### WHAT YOU ARE ASKED TO DO
Your answer should contain every line of the records, transcribed word for word.
= = = =
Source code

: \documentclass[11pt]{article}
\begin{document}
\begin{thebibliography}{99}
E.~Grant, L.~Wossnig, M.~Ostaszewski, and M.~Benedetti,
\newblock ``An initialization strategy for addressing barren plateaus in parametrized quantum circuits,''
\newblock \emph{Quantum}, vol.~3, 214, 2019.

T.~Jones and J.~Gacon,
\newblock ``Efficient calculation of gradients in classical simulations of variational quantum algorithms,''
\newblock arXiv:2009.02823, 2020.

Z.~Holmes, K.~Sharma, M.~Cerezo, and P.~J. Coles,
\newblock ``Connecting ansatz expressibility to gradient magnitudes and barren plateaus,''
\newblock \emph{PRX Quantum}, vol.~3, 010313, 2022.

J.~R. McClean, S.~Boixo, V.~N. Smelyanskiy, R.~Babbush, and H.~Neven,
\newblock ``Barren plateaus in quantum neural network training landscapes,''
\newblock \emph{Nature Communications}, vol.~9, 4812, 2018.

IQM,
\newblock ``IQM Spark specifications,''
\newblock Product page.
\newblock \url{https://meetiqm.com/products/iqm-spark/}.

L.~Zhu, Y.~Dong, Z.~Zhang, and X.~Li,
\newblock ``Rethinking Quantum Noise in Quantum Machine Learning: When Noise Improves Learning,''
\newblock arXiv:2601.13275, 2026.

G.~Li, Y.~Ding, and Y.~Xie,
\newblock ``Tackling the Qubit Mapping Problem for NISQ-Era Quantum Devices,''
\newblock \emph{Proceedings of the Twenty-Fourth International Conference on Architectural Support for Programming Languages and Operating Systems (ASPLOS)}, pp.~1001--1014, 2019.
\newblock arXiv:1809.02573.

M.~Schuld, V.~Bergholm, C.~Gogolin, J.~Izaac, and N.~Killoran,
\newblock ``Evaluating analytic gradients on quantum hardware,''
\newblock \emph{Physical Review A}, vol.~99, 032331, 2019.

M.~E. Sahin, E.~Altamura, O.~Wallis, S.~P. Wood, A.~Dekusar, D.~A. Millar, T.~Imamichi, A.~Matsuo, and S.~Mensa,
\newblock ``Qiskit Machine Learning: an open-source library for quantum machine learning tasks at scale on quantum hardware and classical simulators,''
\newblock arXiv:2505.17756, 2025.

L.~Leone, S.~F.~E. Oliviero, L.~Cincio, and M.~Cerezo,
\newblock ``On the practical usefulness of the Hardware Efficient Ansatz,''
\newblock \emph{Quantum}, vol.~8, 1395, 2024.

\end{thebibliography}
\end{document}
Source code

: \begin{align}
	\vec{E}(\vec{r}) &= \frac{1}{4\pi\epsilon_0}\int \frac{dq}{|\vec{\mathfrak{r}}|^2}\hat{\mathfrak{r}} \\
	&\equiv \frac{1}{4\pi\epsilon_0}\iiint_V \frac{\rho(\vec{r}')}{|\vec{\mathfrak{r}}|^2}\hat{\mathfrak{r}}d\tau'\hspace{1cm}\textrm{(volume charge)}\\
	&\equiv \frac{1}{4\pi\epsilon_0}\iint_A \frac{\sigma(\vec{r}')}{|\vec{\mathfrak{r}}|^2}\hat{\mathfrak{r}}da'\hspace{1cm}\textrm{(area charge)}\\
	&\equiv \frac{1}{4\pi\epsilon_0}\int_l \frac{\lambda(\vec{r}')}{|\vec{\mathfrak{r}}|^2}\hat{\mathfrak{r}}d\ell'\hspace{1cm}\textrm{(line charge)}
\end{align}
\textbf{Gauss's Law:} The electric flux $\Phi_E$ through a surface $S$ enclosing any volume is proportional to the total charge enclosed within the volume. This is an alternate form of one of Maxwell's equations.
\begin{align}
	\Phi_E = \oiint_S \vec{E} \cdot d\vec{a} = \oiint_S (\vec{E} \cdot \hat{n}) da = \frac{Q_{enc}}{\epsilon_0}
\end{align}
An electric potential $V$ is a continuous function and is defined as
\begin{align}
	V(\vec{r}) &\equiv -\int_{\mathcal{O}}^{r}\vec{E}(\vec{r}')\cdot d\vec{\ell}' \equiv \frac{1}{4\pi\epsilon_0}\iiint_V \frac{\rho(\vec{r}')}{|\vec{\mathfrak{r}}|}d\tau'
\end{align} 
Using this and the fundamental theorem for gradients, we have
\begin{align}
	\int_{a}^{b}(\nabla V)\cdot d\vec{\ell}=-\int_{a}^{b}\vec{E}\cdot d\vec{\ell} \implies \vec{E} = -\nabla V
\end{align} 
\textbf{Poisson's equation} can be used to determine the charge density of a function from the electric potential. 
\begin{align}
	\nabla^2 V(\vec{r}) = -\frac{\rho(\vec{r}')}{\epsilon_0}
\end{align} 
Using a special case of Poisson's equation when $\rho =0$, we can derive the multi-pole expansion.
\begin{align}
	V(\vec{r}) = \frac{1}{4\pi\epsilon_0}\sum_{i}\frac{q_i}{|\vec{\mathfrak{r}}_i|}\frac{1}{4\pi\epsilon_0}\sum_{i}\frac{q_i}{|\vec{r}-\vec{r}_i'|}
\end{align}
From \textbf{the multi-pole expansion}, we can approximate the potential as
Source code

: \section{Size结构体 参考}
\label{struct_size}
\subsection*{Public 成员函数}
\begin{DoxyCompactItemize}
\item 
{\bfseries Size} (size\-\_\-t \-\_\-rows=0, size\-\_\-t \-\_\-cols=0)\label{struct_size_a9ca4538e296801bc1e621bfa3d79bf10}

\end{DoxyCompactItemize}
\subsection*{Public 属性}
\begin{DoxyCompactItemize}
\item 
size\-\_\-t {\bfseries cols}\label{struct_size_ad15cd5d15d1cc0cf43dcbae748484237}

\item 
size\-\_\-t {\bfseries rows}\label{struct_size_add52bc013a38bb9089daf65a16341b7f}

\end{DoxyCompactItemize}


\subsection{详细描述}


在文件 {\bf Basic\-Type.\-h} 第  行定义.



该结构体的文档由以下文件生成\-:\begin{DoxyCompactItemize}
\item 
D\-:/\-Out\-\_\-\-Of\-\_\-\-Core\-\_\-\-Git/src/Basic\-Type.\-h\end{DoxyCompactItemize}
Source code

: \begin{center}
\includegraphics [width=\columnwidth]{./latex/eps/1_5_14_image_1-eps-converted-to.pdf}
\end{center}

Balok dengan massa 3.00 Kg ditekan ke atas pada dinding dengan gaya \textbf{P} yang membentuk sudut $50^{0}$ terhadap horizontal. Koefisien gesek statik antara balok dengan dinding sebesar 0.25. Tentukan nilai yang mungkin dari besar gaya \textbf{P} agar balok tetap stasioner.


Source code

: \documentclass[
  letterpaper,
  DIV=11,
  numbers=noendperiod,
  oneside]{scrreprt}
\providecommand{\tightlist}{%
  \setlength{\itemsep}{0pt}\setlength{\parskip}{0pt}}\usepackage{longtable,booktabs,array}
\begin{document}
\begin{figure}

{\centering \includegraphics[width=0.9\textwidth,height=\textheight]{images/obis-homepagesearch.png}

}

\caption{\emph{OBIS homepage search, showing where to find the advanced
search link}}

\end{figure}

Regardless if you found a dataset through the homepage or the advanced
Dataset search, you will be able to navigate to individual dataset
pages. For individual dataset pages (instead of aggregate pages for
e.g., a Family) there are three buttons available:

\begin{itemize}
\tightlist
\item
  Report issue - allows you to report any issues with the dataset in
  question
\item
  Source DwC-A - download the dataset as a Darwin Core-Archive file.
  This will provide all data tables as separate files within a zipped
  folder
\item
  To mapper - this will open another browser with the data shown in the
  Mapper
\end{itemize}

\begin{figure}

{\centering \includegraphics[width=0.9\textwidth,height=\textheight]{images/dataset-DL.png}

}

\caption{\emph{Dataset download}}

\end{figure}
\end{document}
= = = =
### RESULT OF THE EXERCISE
Source code

: \documentclass[11pt]{article}
\begin{document}
\begin{thebibliography}{99}
E.~Grant, L.~Wossnig, M.~Ostaszewski, and M.~Benedetti,
\newblock ``An initialization strategy for addressing barren plateaus in parametrized quantum circuits,''
\newblock \emph{Quantum}, vol.~3, 214, 2019.

T.~Jones and J.~Gacon,
\newblock ``Efficient calculation of gradients in classical simulations of variational quantum algorithms,''
\newblock arXiv:2009.02823, 2020.

Z.~Holmes, K.~Sharma, M.~Cerezo, and P.~J. Coles,
\newblock ``Connecting ansatz expressibility to gradient magnitudes and barren plateaus,''
\newblock \emph{PRX Quantum}, vol.~3, 010313, 2022.

J.~R. McClean, S.~Boixo, V.~N. Smelyanskiy, R.~Babbush, and H.~Neven,
\newblock ``Barren plateaus in quantum neural network training landscapes,''
\newblock \emph{Nature Communications}, vol.~9, 4812, 2018.

IQM,
\newblock ``IQM Spark specifications,''
\newblock Product page.
\newblock \url{https://meetiqm.com/products/iqm-spark/}.

L.~Zhu, Y.~Dong, Z.~Zhang, and X.~Li,
\newblock ``Rethinking Quantum Noise in Quantum Machine Learning: When Noise Improves Learning,''
\newblock arXiv:2601.13275, 2026.

G.~Li, Y.~Ding, and Y.~Xie,
\newblock ``Tackling the Qubit Mapping Problem for NISQ-Era Quantum Devices,''
\newblock \emph{Proceedings of the Twenty-Fourth International Conference on Architectural Support for Programming Languages and Operating Systems (ASPLOS)}, pp.~1001--1014, 2019.
\newblock arXiv:1809.02573.

M.~Schuld, V.~Bergholm, C.~Gogolin, J.~Izaac, and N.~Killoran,
\newblock ``Evaluating analytic gradients on quantum hardware,''
\newblock \emph{Physical Review A}, vol.~99, 032331, 2019.

M.~E. Sahin, E.~Altamura, O.~Wallis, S.~P. Wood, A.~Dekusar, D.~A. Millar, T.~Imamichi, A.~Matsuo, and S.~Mensa,
\newblock ``Qiskit Machine Learning: an open-source library for quantum machine learning tasks at scale on quantum hardware and classical simulators,''
\newblock arXiv:2505.17756, 2025.

L.~Leone, S.~F.~E. Oliviero, L.~Cincio, and M.~Cerezo,
\newblock ``On the practical usefulness of the Hardware Efficient Ansatz,''
\newblock \emph{Quantum}, vol.~8, 1395, 2024.

\end{thebibliography}
\end{document}
Source code

: \begin{align}
	\vec{E}(\vec{r}) &= \frac{1}{4\pi\epsilon_0}\int \frac{dq}{|\vec{\mathfrak{r}}|^2}\hat{\mathfrak{r}} \\
	&\equiv \frac{1}{4\pi\epsilon_0}\iiint_V \frac{\rho(\vec{r}')}{|\vec{\mathfrak{r}}|^2}\hat{\mathfrak{r}}d\tau'\hspace{1cm}\textrm{(volume charge)}\\
	&\equiv \frac{1}{4\pi\epsilon_0}\iint_A \frac{\sigma(\vec{r}')}{|\vec{\mathfrak{r}}|^2}\hat{\mathfrak{r}}da'\hspace{1cm}\textrm{(area charge)}\\
	&\equiv \frac{1}{4\pi\epsilon_0}\int_l \frac{\lambda(\vec{r}')}{|\vec{\mathfrak{r}}|^2}\hat{\mathfrak{r}}d\ell'\hspace{1cm}\textrm{(line charge)}
\end{align}
\textbf{Gauss's Law:} The electric flux $\Phi_E$ through a surface $S$ enclosing any volume is proportional to the total charge enclosed within the volume. This is an alternate form of one of Maxwell's equations.
\begin{align}
	\Phi_E = \oiint_S \vec{E} \cdot d\vec{a} = \oiint_S (\vec{E} \cdot \hat{n}) da = \frac{Q_{enc}}{\epsilon_0}
\end{align}
An electric potential $V$ is a continuous function and is defined as
\begin{align}
	V(\vec{r}) &\equiv -\int_{\mathcal{O}}^{r}\vec{E}(\vec{r}')\cdot d\vec{\ell}' \equiv \frac{1}{4\pi\epsilon_0}\iiint_V \frac{\rho(\vec{r}')}{|\vec{\mathfrak{r}}|}d\tau'
\end{align} 
Using this and the fundamental theorem for gradients, we have
\begin{align}
	\int_{a}^{b}(\nabla V)\cdot d\vec{\ell}=-\int_{a}^{b}\vec{E}\cdot d\vec{\ell} \implies \vec{E} = -\nabla V
\end{align} 
\textbf{Poisson's equation} can be used to determine the charge density of a function from the electric potential. 
\begin{align}
	\nabla^2 V(\vec{r}) = -\frac{\rho(\vec{r}')}{\epsilon_0}
\end{align} 
Using a special case of Poisson's equation when $\rho =0$, we can derive the multi-pole expansion.
\begin{align}
	V(\vec{r}) = \frac{1}{4\pi\epsilon_0}\sum_{i}\frac{q_i}{|\vec{\mathfrak{r}}_i|}\frac{1}{4\pi\epsilon_0}\sum_{i}\frac{q_i}{|\vec{r}-\vec{r}_i'|}
\end{align}
From \textbf{the multi-pole expansion}, we can approximate the potential as
Source code

: \section{Size结构体 参考}
\label{struct_size}
\subsection*{Public 成员函数}
\begin{DoxyCompactItemize}
\item 
{\bfseries Size} (size\-\_\-t \-\_\-rows=0, size\-\_\-t \-\_\-cols=0)\label{struct_size_a9ca4538e296801bc1e621bfa3d79bf10}

\end{DoxyCompactItemize}
\subsection*{Public 属性}
\begin{DoxyCompactItemize}
\item 
size\-\_\-t {\bfseries cols}\label{struct_size_ad15cd5d15d1cc0cf43dcbae748484237}

\item 
size\-\_\-t {\bfseries rows}\label{struct_size_add52bc013a38bb9089daf65a16341b7f}

\end{DoxyCompactItemize}


\subsection{详细描述}


在文件 {\bf Basic\-Type.\-h} 第  行定义.



该结构体的文档由以下文件生成\-:\begin{DoxyCompactItemize}
\item 
D\-:/\-Out\-\_\-\-Of\-\_\-\-Core\-\_\-\-Git/src/Basic\-Type.\-h\end{DoxyCompactItemize}
Source code

: \begin{center}
\includegraphics [width=\columnwidth]{./latex/eps/1_5_14_image_1-eps-converted-to.pdf}
\end{center}

Balok dengan massa 3.00 Kg ditekan ke atas pada dinding dengan gaya \textbf{P} yang membentuk sudut $50^{0}$ terhadap horizontal. Koefisien gesek statik antara balok dengan dinding sebesar 0.25. Tentukan nilai yang mungkin dari besar gaya \textbf{P} agar balok tetap stasioner.


Source code

: \documentclass[
  letterpaper,
  DIV=11,
  numbers=noendperiod,
  oneside]{scrreprt}
\providecommand{\tightlist}{%
  \setlength{\itemsep}{0pt}\setlength{\parskip}{0pt}}\usepackage{longtable,booktabs,array}
\begin{document}
\begin{figure}

{\centering \includegraphics[width=0.9\textwidth,height=\textheight]{images/obis-homepagesearch.png}

}

\caption{\emph{OBIS homepage search, showing where to find the advanced
search link}}

\end{figure}

Regardless if you found a dataset through the homepage or the advanced
Dataset search, you will be able to navigate to individual dataset
pages. For individual dataset pages (instead of aggregate pages for
e.g., a Family) there are three buttons available:

\begin{itemize}
\tightlist
\item
  Report issue - allows you to report any issues with the dataset in
  question
\item
  Source DwC-A - download the dataset as a Darwin Core-Archive file.
  This will provide all data tables as separate files within a zipped
  folder
\item
  To mapper - this will open another browser with the data shown in the
  Mapper
\end{itemize}

\begin{figure}

{\centering \includegraphics[width=0.9\textwidth,height=\textheight]{images/dataset-DL.png}

}

\caption{\emph{Dataset download}}

\end{figure}
\end{document}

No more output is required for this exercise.